Provided material Block Start
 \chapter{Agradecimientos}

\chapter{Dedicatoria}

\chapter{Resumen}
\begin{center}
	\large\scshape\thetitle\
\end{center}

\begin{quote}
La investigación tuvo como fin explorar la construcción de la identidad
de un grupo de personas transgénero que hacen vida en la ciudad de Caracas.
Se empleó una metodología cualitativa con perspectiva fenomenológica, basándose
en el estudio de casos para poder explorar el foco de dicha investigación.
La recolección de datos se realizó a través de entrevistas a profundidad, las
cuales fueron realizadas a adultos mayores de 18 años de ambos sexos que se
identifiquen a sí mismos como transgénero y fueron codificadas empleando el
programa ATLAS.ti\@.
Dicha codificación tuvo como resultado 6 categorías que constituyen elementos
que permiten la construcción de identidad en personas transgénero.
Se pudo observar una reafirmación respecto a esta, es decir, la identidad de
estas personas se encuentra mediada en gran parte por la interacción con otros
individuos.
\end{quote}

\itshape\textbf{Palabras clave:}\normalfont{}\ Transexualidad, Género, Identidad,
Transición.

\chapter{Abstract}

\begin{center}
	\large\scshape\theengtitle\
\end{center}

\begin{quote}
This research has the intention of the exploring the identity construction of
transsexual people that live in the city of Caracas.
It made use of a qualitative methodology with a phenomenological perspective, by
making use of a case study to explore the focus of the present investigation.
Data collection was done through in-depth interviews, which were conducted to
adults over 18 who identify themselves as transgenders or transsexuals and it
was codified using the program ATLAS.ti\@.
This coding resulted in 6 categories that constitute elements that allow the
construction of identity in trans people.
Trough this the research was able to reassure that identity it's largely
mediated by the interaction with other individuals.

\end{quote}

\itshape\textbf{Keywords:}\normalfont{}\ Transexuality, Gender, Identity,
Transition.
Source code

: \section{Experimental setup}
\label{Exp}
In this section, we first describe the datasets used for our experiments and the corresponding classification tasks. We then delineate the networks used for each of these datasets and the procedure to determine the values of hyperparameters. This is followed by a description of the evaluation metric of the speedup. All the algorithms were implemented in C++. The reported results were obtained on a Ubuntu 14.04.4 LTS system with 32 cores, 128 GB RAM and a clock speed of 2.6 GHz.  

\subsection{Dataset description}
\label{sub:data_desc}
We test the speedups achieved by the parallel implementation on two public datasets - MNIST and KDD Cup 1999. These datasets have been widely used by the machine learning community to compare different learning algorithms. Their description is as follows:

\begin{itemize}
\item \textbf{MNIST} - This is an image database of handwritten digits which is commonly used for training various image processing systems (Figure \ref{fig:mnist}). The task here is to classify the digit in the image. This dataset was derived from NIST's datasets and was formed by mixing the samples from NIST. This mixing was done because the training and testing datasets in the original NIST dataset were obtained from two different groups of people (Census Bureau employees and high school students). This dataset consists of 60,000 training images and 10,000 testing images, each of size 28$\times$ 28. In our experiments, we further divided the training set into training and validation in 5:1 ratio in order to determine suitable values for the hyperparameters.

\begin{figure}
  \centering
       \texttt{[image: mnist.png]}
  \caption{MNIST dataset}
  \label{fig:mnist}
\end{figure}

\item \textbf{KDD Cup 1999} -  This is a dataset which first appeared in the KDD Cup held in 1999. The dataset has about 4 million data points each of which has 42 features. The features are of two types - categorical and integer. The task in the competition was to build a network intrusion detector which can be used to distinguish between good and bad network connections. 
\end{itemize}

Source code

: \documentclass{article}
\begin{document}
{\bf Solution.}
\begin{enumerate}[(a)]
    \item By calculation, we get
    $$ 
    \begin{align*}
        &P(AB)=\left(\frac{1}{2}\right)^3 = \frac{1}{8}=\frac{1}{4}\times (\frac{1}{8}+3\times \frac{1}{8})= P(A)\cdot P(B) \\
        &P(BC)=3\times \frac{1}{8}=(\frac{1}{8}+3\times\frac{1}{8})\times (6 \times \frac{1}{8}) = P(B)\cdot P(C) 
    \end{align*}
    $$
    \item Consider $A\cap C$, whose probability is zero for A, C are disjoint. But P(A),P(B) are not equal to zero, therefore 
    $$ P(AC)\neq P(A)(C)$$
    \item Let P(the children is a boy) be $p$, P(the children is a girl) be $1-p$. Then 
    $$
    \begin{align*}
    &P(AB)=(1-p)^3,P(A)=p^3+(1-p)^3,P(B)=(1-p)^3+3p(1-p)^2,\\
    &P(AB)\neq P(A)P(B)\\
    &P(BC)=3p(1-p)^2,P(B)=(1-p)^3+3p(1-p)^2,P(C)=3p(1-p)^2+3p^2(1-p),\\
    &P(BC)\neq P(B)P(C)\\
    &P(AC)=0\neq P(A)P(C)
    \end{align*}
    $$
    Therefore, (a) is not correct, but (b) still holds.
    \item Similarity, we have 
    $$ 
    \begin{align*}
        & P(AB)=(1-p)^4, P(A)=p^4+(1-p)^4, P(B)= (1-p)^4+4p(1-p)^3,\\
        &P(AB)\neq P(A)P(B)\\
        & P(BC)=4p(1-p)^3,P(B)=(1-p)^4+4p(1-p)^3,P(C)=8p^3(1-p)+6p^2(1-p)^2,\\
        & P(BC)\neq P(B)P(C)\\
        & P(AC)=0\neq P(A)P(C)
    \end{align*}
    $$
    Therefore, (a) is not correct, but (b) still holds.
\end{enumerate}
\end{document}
Provided material Block End
Will you return exactly the lines above from the one with "cuales fueron realizadas" down to the one with "construction of identity in trans people.", counting both as part of the range?

■ Final answer:
cuales fueron realizadas a adultos mayores de 18 años de ambos sexos que se
identifiquen a sí mismos como transgénero y fueron codificadas empleando el
programa ATLAS.ti\@.
Dicha codificación tuvo como resultado 6 categorías que constituyen elementos
que permiten la construcción de identidad en personas transgénero.
Se pudo observar una reafirmación respecto a esta, es decir, la identidad de
estas personas se encuentra mediada en gran parte por la interacción con otros
individuos.
\end{quote}

\itshape\textbf{Palabras clave:}\normalfont{}\ Transexualidad, Género, Identidad,
Transición.

\chapter{Abstract}

\begin{center}
	\large\scshape\theengtitle\
\end{center}

\begin{quote}
This research has the intention of the exploring the identity construction of
transsexual people that live in the city of Caracas.
It made use of a qualitative methodology with a phenomenological perspective, by
making use of a case study to explore the focus of the present investigation.
Data collection was done through in-depth interviews, which were conducted to
adults over 18 who identify themselves as transgenders or transsexuals and it
was codified using the program ATLAS.ti\@.
This coding resulted in 6 categories that constitute elements that allow the
construction of identity in trans people.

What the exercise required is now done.